Forced selling has overwhelmed the normal functioning of markets, which has exacerbated mark-to-market losses and further undermined risk appetite, creating a downward spiral that risks financial meltdown. Fortunately, policymakers, especially The Federal Reserve, have shown an increasing willingness to do whatever is necessary to short-circuit this vicious circle.
As a result, the credit crunch may be entering a new stage. Uncertainty will remain high, but the dominant driver of markets should begin to shift away from liquidity-driven panic towards a greater focus on the underlying fundamentals.
In a normal cycle, we would now be approaching the sweet spot for credit, a prolonged period when corporate debt does well against equities.

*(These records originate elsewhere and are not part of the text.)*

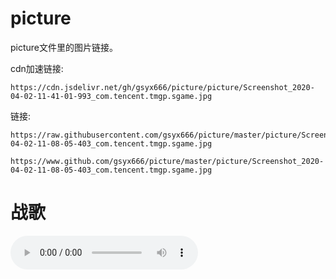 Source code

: # picture

picture文件里的图片链接。

cdn加速链接:

    https://cdn.jsdelivr.net/gh/gsyx666/picture/picture/Screenshot_2020-04-02-11-41-01-993_com.tencent.tmgp.sgame.jpg
    
链接:

    https://raw.githubusercontent.com/gsyx666/picture/master/picture/Screenshot_2020-04-02-11-08-05-403_com.tencent.tmgp.sgame.jpg
    
    https://www.github.com/gsyx666/picture/master/picture/Screenshot_2020-04-02-11-08-05-403_com.tencent.tmgp.sgame.jpg
    
    
# 战歌
    
<audio src='逃跑计划%20-%20再飞行.mp3' controls><a href='逃跑计划%20-%20再飞行.mp3'>gh吧</a></audio>

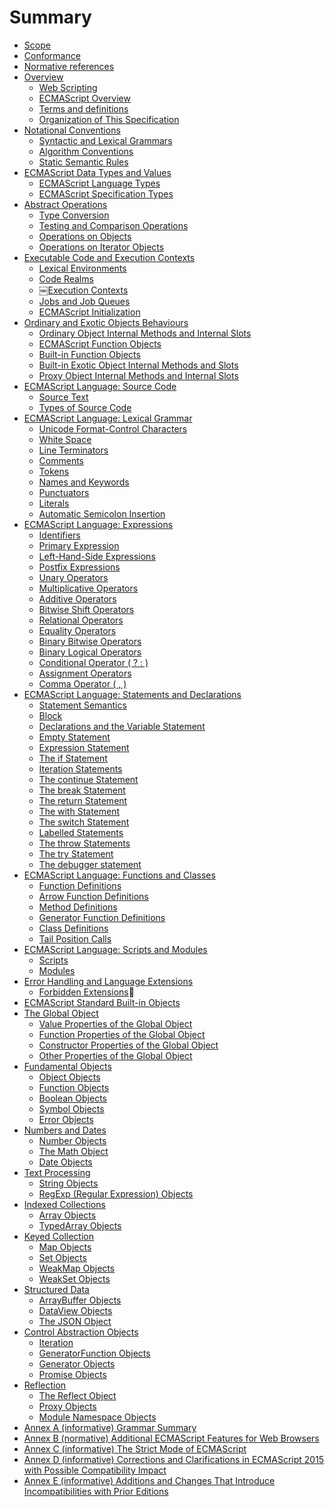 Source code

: # Summary

* [Scope](manuscript/1_scope.md)
* [Conformance](manuscript/2_conformance.md)
* [Normative references](manuscript/3_normative_references.md)
* [Overview](manuscript/4_overview/README.md)
  * [Web Scripting](manuscript/4_overview/4_1_web_scripting.md)
  * [ECMAScript Overview](manuscript/4_overview/4_2_ecmascript_overview.md)
  * [Terms and definitions](manuscript/4_overview/4_3_terms_and_definitions.md)
  * [Organization of This Specification](manuscript/4_overview/4_4_organization_of_this_specification.md)
* [Notational Conventions](manuscript/5_notational_conventions/README.md)
  * [Syntactic and Lexical Grammars]()
  * [Algorithm Conventions]()
  * [Static Semantic Rules]()
* [ECMAScript Data Types and Values](manuscript/6_ecmascript_data_types_and_values/README.md)
  * [ECMAScript Language Types]()
  * [ECMAScript Specification Types]()
* [Abstract Operations]()
  * [Type Conversion]()
  * [Testing and Comparison Operations]()
  * [Operations on Objects]()
  * [Operations on Iterator Objects]()
* [Executable Code and Execution Contexts]()
    * [Lexical Environments]()
    * [Code Realms]()
    * ￼[Execution Contexts]()
    * [Jobs and Job Queues]()
    * [ECMAScript Initialization]()* [Ordinary and Exotic Objects Behaviours]()
  * [Ordinary Object Internal Methods and Internal Slots]()
  * [ECMAScript Function Objects]()
  * [Built-in Function Objects]()
  * [Built-in Exotic Object Internal Methods and Slots]()
  * [Proxy Object Internal Methods and Internal Slots]()
* [ECMAScript Language: Source Code]()
  * [Source Text]()
  * [Types of Source Code]()
* [ECMAScript Language: Lexical Grammar]()
  * [Unicode Format-Control Characters]()
  * [White Space]()
  * [Line Terminators]()
  * [Comments]()
  * [Tokens]()
  * [Names and Keywords]()
  * [Punctuators]()
  * [Literals]()
  * [Automatic Semicolon Insertion]()
* [ECMAScript Language: Expressions]()
  * [Identifiers]()
  * [Primary Expression]()
  * [Left-Hand-Side Expressions]()
  * [Postfix Expressions]()
  * [Unary Operators]()
  * [Multiplicative Operators]()
  * [Additive Operators]()
  * [Bitwise Shift Operators]()
  * [Relational Operators]()
  * [Equality Operators]()
  * [Binary Bitwise Operators]()
  * [Binary Logical Operators]()
  * [Conditional Operator ( ? : )]()
  * [Assignment Operators]()
  * [Comma Operator ( , )]()
* [ECMAScript Language: Statements and Declarations]()
  * [Statement Semantics]()
  * [Block]()
  * [Declarations and the Variable Statement]()
  * [Empty Statement]()
  * [Expression Statement]()
  * [The if Statement]()
  * [Iteration Statements]()
  * [The continue Statement]()
  * [The break Statement]()
  * [The return Statement]()
  * [The with Statement]()
  * [The switch Statement]()
  * [Labelled Statements]()
  * [The throw Statements]()
  * [The try Statement]()
  * [The debugger statement]()
* [ECMAScript Language: Functions and Classes]()
  * [Function Definitions]()
  * [Arrow Function Definitions]()
  * [Method Definitions]()
  * [Generator Function Definitions]()
  * [Class Definitions]()
  * [Tail Position Calls]()
* [ECMAScript Language: Scripts and Modules]()
  * [Scripts]()
  * [Modules]()
* [Error Handling and Language Extensions]()
  * [Forbidden Extensions]()* [ECMAScript Standard Built-in Objects]()
* [The Global Object]()
  * [Value Properties of the Global Object]()
  * [Function Properties of the Global Object]()
  * [Constructor Properties of the Global Object]()
  * [Other Properties of the Global Object]()
* [Fundamental Objects]()
  * [Object Objects]()
  * [Function Objects]()
  * [Boolean Objects]()
  * [Symbol Objects]()
  * [Error Objects]()
* [Numbers and Dates]()
  * [Number Objects]()
  * [The Math Object]()
  * [Date Objects]()
* [Text Processing]()
  * [String Objects]()
  * [RegExp (Regular Expression) Objects]()
* [Indexed Collections]()
  * [Array Objects]()
  * [TypedArray Objects]()
* [Keyed Collection]()
  * [Map Objects]()
  * [Set Objects]()
  * [WeakMap Objects]()
  * [WeakSet Objects]()
* [Structured Data]()
  * [ArrayBuffer Objects]()
  * [DataView Objects]()
  * [The JSON Object]()
* [Control Abstraction Objects]()
  * [Iteration]()
  * [GeneratorFunction Objects]()
  * [Generator Objects]()
  * [Promise Objects]()
* [Reflection]()
  * [The Reflect Object]()
  * [Proxy Objects]()
  * [Module Namespace Objects]()
* [Annex A (informative) Grammar Summary]()* [Annex B (normative) Additional ECMAScript Features for Web Browsers]()
* [Annex C (informative) The Strict Mode of ECMAScript]()
* [Annex D (informative) Corrections and Clarifications in ECMAScript 2015 with PossibleCompatibility Impact]()
* [Annex E (informative) Additions and Changes That Introduce Incompatibilities with Prior Editions]()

As the chart below shows, from the beginning of both of the last 2 recessions the return from investing in High Yield bonds beat the return from buying equities over the subsequent 4 years.
(Click here)
Source: Investec, Merrill Lynch HY Master, MSCI US Equities
This might seem counter-intuitive. Surely recessions are bad news for lower rated corporate bonds and recoveries should be great for equities. Yes, but recessions are also bad for equities and even though defaults rise, yields typically rise in advance to compensate for this. In the post-recession bounce, equities can do well, but corporate bonds benefit from both high yields and falling default rates.
This, however, isn’t a normal cycle. At least not for investment grade bonds, which thanks to the credit crunch have moved beyond pricing in a weak global economy to pricing in economic Armageddon. As the second chart shows, the yield pick-up over government paper offered by these bonds is at a multi-year high, well above what was available in the last recession. Better quality high yield bonds are also becoming increasingly attractive. Even as credit quality worsens, investors are being over-compensated for likely defaults.
(Click to enlarge)
Source: Merrill Lynch
Only the lowest rated CCC bond issues appear to be priced for a more normal cyclical downturn, in line, it would seem, with the stock market. In our opinion, bonds rated between single A and single B, on the other hand, are likely to out-perform cash deposits, government bonds and equities materially over the next 1 to 2 years.
Senior bank debt looks particularly cheap. The Federal Reserve-sponsored rescue of Bear Sterns demonstrated that there is little appetite for major bank failures. Equity investors lost almost everything in the process, but bond investors walked away with their credit exposure enhanced. The bail-out of Northern Rock sent a similar message. It is equity investors who will take the pain of bank restructuring. Even the best banks will need to recapitalise their balance sheets, diluting equity holders, but strengthening their ability to service debt.
Non-financial companies also offer attractive opportunities, especially outside the US. Default rates have yet to rise significantly and have so far failed to match investors’ fears. Companies enter this downturn with lower leverage and more cash than they entered the last one. According to Barclays Capital average Debt/EBITDA ratios are now 1.9x down from 2.9x in 2001/2002. In addition some traditionally cyclical sectors are performing well thanks to strong demand from emerging markets and renewed infrastructure investment in the developed world.
With signs that the panic is subsiding, we believe that now is the time to build exposure to corporate bonds and high yield at the expense of equities and government bonds.